What the exercise asks:
Each entry should be printed exactly, with its images omitted.

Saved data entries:
··········

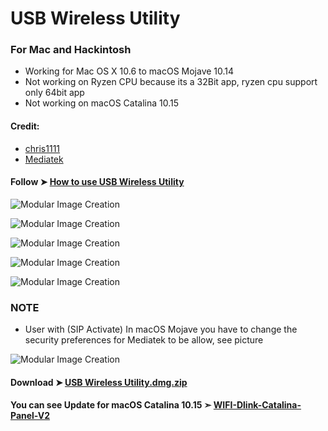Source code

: # USB Wireless Utility

### For Mac and Hackintosh
- Working for Mac OS X 10.6 to macOS Mojave 10.14
- Not working on Ryzen CPU because its a 32Bit app, ryzen cpu support only 64bit app
- Not working on macOS Catalina 10.15

#### Credit:
- [chris1111](https://github.com/chris1111)
- [Mediatek](https://www.mediatek.com)

#### Follow ➤ [How to use USB Wireless Utility](https://github.com/chris1111/USB-Wireless-Utility/blob/master/ReadMe.pdf)

![Modular Image Creation](https://i25.servimg.com/u/f25/18/50/18/69/captu553.png)

![Modular Image Creation](https://i25.servimg.com/u/f25/18/50/18/69/scree101.png)

![Modular Image Creation](https://i25.servimg.com/u/f25/18/50/18/69/scree106.png)

![Modular Image Creation](https://i25.servimg.com/u/f25/18/50/18/69/scree103.png)

![Modular Image Creation](https://i25.servimg.com/u/f25/18/50/18/69/scree104.png)

### NOTE 
- User with (SIP Activate) In macOS Mojave you have to change the security preferences for Mediatek to be allow, see picture

![Modular Image Creation](https://i25.servimg.com/u/f25/18/50/18/69/68747417.png)


#### Download ➤ [USB Wireless Utility.dmg.zip ](https://github.com/chris1111/USB-Wireless-Utility/releases/tag/V1)


#### You can see Update for macOS Catalina 10.15 ➣ [WIFI-Dlink-Catalina-Panel-V2](https://github.com/chris1111/WIFI-Dlink-Catalina-Panel-V2)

··········

Final answer:
Source code

: # USB Wireless Utility

### For Mac and Hackintosh
- Working for Mac OS X 10.6 to macOS Mojave 10.14
- Not working on Ryzen CPU because its a 32Bit app, ryzen cpu support only 64bit app
- Not working on macOS Catalina 10.15

#### Credit:
- [chris1111](https://github.com/chris1111)
- [Mediatek](https://www.mediatek.com)

#### Follow ➤ [How to use USB Wireless Utility](https://github.com/chris1111/USB-Wireless-Utility/blob/master/ReadMe.pdf)

![Modular Image Creation](https://i25.servimg.com/u/f25/18/50/18/69/captu553.png)

![Modular Image Creation](https://i25.servimg.com/u/f25/18/50/18/69/scree101.png)

![Modular Image Creation](https://i25.servimg.com/u/f25/18/50/18/69/scree106.png)

![Modular Image Creation](https://i25.servimg.com/u/f25/18/50/18/69/scree103.png)

![Modular Image Creation](https://i25.servimg.com/u/f25/18/50/18/69/scree104.png)

### NOTE 
- User with (SIP Activate) In macOS Mojave you have to change the security preferences for Mediatek to be allow, see picture

![Modular Image Creation](https://i25.servimg.com/u/f25/18/50/18/69/68747417.png)


#### Download ➤ [USB Wireless Utility.dmg.zip ](https://github.com/chris1111/USB-Wireless-Utility/releases/tag/V1)


#### You can see Update for macOS Catalina 10.15 ➣ [WIFI-Dlink-Catalina-Panel-V2](https://github.com/chris1111/WIFI-Dlink-Catalina-Panel-V2)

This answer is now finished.